HIPAA

Health Insurance Portability and Accountability Act

The Health Insurance Portability and Accountability Act of 1996 (HIPAA) is a federal law that required the creation of national standards to protect sensitive patient health information from being disclosed without the patient’s consent or knowledge.

HIPAA Privacy

Penn State remains committed to keeping your personal health information private. The Privacy Office is responsible for the implementation and administration of an institutionally based complaint process in compliance with the rules and regulations of HIPAA.

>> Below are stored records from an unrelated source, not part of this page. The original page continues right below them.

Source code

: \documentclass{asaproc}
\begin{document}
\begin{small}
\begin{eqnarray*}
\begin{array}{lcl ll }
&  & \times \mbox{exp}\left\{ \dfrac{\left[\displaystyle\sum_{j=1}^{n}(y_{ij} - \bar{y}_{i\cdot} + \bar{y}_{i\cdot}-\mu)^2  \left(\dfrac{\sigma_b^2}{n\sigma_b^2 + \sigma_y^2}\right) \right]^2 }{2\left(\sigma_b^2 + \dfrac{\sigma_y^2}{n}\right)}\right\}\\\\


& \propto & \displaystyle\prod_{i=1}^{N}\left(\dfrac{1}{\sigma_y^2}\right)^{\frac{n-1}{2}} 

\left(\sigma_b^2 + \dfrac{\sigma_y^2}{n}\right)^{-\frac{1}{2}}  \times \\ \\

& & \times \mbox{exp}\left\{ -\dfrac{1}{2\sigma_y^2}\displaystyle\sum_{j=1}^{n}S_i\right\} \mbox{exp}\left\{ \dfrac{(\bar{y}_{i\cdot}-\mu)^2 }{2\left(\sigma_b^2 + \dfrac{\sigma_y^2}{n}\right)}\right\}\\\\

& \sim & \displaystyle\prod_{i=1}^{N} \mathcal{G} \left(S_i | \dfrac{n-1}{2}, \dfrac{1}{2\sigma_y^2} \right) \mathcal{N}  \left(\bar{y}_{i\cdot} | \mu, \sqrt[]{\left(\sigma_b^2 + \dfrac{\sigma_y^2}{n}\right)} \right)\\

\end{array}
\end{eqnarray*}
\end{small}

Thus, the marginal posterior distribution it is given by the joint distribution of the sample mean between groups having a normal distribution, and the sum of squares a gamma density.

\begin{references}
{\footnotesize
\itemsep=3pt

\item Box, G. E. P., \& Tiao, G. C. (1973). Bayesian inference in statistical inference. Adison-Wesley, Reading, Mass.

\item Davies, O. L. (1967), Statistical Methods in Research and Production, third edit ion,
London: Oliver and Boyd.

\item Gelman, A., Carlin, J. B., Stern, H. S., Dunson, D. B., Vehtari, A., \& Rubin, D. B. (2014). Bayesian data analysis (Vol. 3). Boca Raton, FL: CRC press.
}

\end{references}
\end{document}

If patients believe their privacy rights have been violated, complaints may be made directly to the Penn State Privacy Office, or the U.S. Department of Health and Human Services after the Office for Civil Rights.

Protected Health Information (PHI)

The HIPAA Privacy Rule provides federal protections for personal health information held by covered entities and gives patients an array of rights with respect to that information.

Pursuant to the HIPAA Breach Notification Rule, an individual has a right to receive a written notice if their unsecured PHI has been breached while in the possession, custody, or control of a Covered Component or vendor working with the Covered Component.

HIPAA and HITECH

Penn State is a hybrid entity; only parts of Penn State are subject to the Health Insurance Portability and Accountability Act (HIPAA) and/or Health Information Technology for Economic and Clinical Health (HITECH). HITECH applies to electronic health information and the dissemination thereof. The parts of Penn State that are regulated under HIPAA are referred to as Covered Components. The University has identified which of its specific units are Covered Components.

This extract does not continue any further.